_WORK ITEM_
Exact copy, no pictures: return all the records as they stand.

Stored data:
* * * * * * *

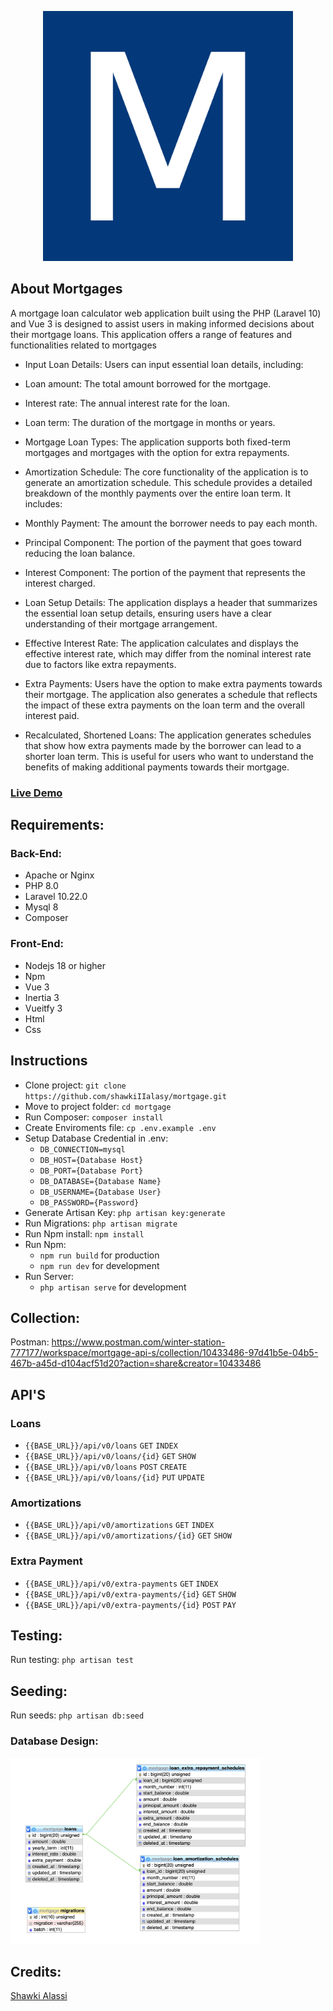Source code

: <p align="center"><a href="https://laravel.com" target="_blank"><img src="public/images/logo.png" width="400" alt="Mortgages Logo"></a></p>

## About Mortgages

A mortgage loan calculator web application built using the PHP (Laravel 10) and Vue 3 is designed to assist users in making informed decisions about their mortgage loans. This application offers a range of features and functionalities related to mortgages

- Input Loan Details: Users can input essential loan details, including:

- Loan amount: The total amount borrowed for the mortgage.
- Interest rate: The annual interest rate for the loan.
- Loan term: The duration of the mortgage in months or years.
- Mortgage Loan Types: The application supports both fixed-term mortgages and mortgages with the option for extra repayments.

- Amortization Schedule: The core functionality of the application is to generate an amortization schedule. This schedule provides a detailed breakdown of the monthly payments over the entire loan term. It includes:

- Monthly Payment: The amount the borrower needs to pay each month.
- Principal Component: The portion of the payment that goes toward reducing the loan balance.
- Interest Component: The portion of the payment that represents the interest charged.
- Loan Setup Details: The application displays a header that summarizes the essential loan setup details, ensuring users have a clear understanding of their mortgage arrangement.

- Effective Interest Rate: The application calculates and displays the effective interest rate, which may differ from the nominal interest rate due to factors like extra repayments.

- Extra Payments: Users have the option to make extra payments towards their mortgage. The application also generates a schedule that reflects the impact of these extra payments on the loan term and the overall interest paid.

- Recalculated, Shortened Loans: The application generates schedules that show how extra payments made by the borrower can lead to a shorter loan term. This is useful for users who want to understand the benefits of making additional payments towards their mortgage.

### <a href="http://ec2-3-77-124-242.eu-central-1.compute.amazonaws.com">Live Demo</a>
## Requirements:
### Back-End:
- Apache or Nginx
- PHP 8.0
- Laravel 10.22.0
- Mysql 8
- Composer
### Front-End:
- Nodejs 18 or higher
- Npm
- Vue 3
- Inertia 3
- Vueitfy 3
- Html
- Css

## Instructions

- Clone project: 
  ``git clone https://github.com/shawkiIIalasy/mortgage.git``
- Move to project folder:
  ``cd mortgage``
- Run Composer:
  ``composer install``
- Create Enviroments file:
  ``cp .env.example .env``
- Setup Database Credential in .env: 
  - ``DB_CONNECTION=mysql``
  - ``DB_HOST={Database Host}``
  - ``DB_PORT={Database Port}``
  - ``DB_DATABASE={Database Name}``
  - ``DB_USERNAME={Database User}``
  - ``DB_PASSWORD={Password}``
- Generate Artisan Key:
  ``php artisan key:generate``
- Run Migrations: 
  ``php artisan migrate``
- Run Npm install:
  ``npm install``
- Run Npm:
  - ``npm run build`` for production
  - ``npm run dev`` for development
- Run Server:
  - ``php artisan serve`` for development
  
## Collection:
Postman: https://www.postman.com/winter-station-777177/workspace/mortgage-api-s/collection/10433486-97d41b5e-04b5-467b-a45d-d104acf51d20?action=share&creator=10433486

## API'S
### Loans
-  ``{{BASE_URL}}/api/v0/loans`` `GET` `INDEX`
-  ``{{BASE_URL}}/api/v0/loans/{id}`` `GET` `SHOW`
-  ``{{BASE_URL}}/api/v0/loans`` `POST` `CREATE`
-  ``{{BASE_URL}}/api/v0/loans/{id}`` `PUT` `UPDATE`

### Amortizations
-  ``{{BASE_URL}}/api/v0/amortizations`` `GET` `INDEX`
-  ``{{BASE_URL}}/api/v0/amortizations/{id}`` `GET` `SHOW`

### Extra Payment
-  ``{{BASE_URL}}/api/v0/extra-payments`` `GET` `INDEX`
-  ``{{BASE_URL}}/api/v0/extra-payments/{id}`` `GET` `SHOW`
-  ``{{BASE_URL}}/api/v0/extra-payments/{id}`` `POST` `PAY`

## Testing:
Run testing: ``php artisan test``

## Seeding: 
Run seeds: ``php artisan db:seed``

### Database Design: 
<img src="database_design.png" width="400" alt="Database Design">

## Credits:
<a href="https://www.linkedin.com/in/shawki-alasy" target="_blank">Shawki Alassi</a>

* * * * * * *

_SOLVED PROBLEM_
Source code

: <p align="center"><a href="https://laravel.com" target="_blank"><img src="public/images/logo.png" width="400" alt="Mortgages Logo"></a></p>

## About Mortgages

A mortgage loan calculator web application built using the PHP (Laravel 10) and Vue 3 is designed to assist users in making informed decisions about their mortgage loans. This application offers a range of features and functionalities related to mortgages

- Input Loan Details: Users can input essential loan details, including:

- Loan amount: The total amount borrowed for the mortgage.
- Interest rate: The annual interest rate for the loan.
- Loan term: The duration of the mortgage in months or years.
- Mortgage Loan Types: The application supports both fixed-term mortgages and mortgages with the option for extra repayments.

- Amortization Schedule: The core functionality of the application is to generate an amortization schedule. This schedule provides a detailed breakdown of the monthly payments over the entire loan term. It includes:

- Monthly Payment: The amount the borrower needs to pay each month.
- Principal Component: The portion of the payment that goes toward reducing the loan balance.
- Interest Component: The portion of the payment that represents the interest charged.
- Loan Setup Details: The application displays a header that summarizes the essential loan setup details, ensuring users have a clear understanding of their mortgage arrangement.

- Effective Interest Rate: The application calculates and displays the effective interest rate, which may differ from the nominal interest rate due to factors like extra repayments.

- Extra Payments: Users have the option to make extra payments towards their mortgage. The application also generates a schedule that reflects the impact of these extra payments on the loan term and the overall interest paid.

- Recalculated, Shortened Loans: The application generates schedules that show how extra payments made by the borrower can lead to a shorter loan term. This is useful for users who want to understand the benefits of making additional payments towards their mortgage.

### <a href="http://ec2-3-77-124-242.eu-central-1.compute.amazonaws.com">Live Demo</a>
## Requirements:
### Back-End:
- Apache or Nginx
- PHP 8.0
- Laravel 10.22.0
- Mysql 8
- Composer
### Front-End:
- Nodejs 18 or higher
- Npm
- Vue 3
- Inertia 3
- Vueitfy 3
- Html
- Css

## Instructions

- Clone project: 
  ``git clone https://github.com/shawkiIIalasy/mortgage.git``
- Move to project folder:
  ``cd mortgage``
- Run Composer:
  ``composer install``
- Create Enviroments file:
  ``cp .env.example .env``
- Setup Database Credential in .env: 
  - ``DB_CONNECTION=mysql``
  - ``DB_HOST={Database Host}``
  - ``DB_PORT={Database Port}``
  - ``DB_DATABASE={Database Name}``
  - ``DB_USERNAME={Database User}``
  - ``DB_PASSWORD={Password}``
- Generate Artisan Key:
  ``php artisan key:generate``
- Run Migrations: 
  ``php artisan migrate``
- Run Npm install:
  ``npm install``
- Run Npm:
  - ``npm run build`` for production
  - ``npm run dev`` for development
- Run Server:
  - ``php artisan serve`` for development
  
## Collection:
Postman: https://www.postman.com/winter-station-777177/workspace/mortgage-api-s/collection/10433486-97d41b5e-04b5-467b-a45d-d104acf51d20?action=share&creator=10433486

## API'S
### Loans
-  ``{{BASE_URL}}/api/v0/loans`` `GET` `INDEX`
-  ``{{BASE_URL}}/api/v0/loans/{id}`` `GET` `SHOW`
-  ``{{BASE_URL}}/api/v0/loans`` `POST` `CREATE`
-  ``{{BASE_URL}}/api/v0/loans/{id}`` `PUT` `UPDATE`

### Amortizations
-  ``{{BASE_URL}}/api/v0/amortizations`` `GET` `INDEX`
-  ``{{BASE_URL}}/api/v0/amortizations/{id}`` `GET` `SHOW`

### Extra Payment
-  ``{{BASE_URL}}/api/v0/extra-payments`` `GET` `INDEX`
-  ``{{BASE_URL}}/api/v0/extra-payments/{id}`` `GET` `SHOW`
-  ``{{BASE_URL}}/api/v0/extra-payments/{id}`` `POST` `PAY`

## Testing:
Run testing: ``php artisan test``

## Seeding: 
Run seeds: ``php artisan db:seed``

### Database Design: 
<img src="database_design.png" width="400" alt="Database Design">

## Credits:
<a href="https://www.linkedin.com/in/shawki-alasy" target="_blank">Shawki Alassi</a>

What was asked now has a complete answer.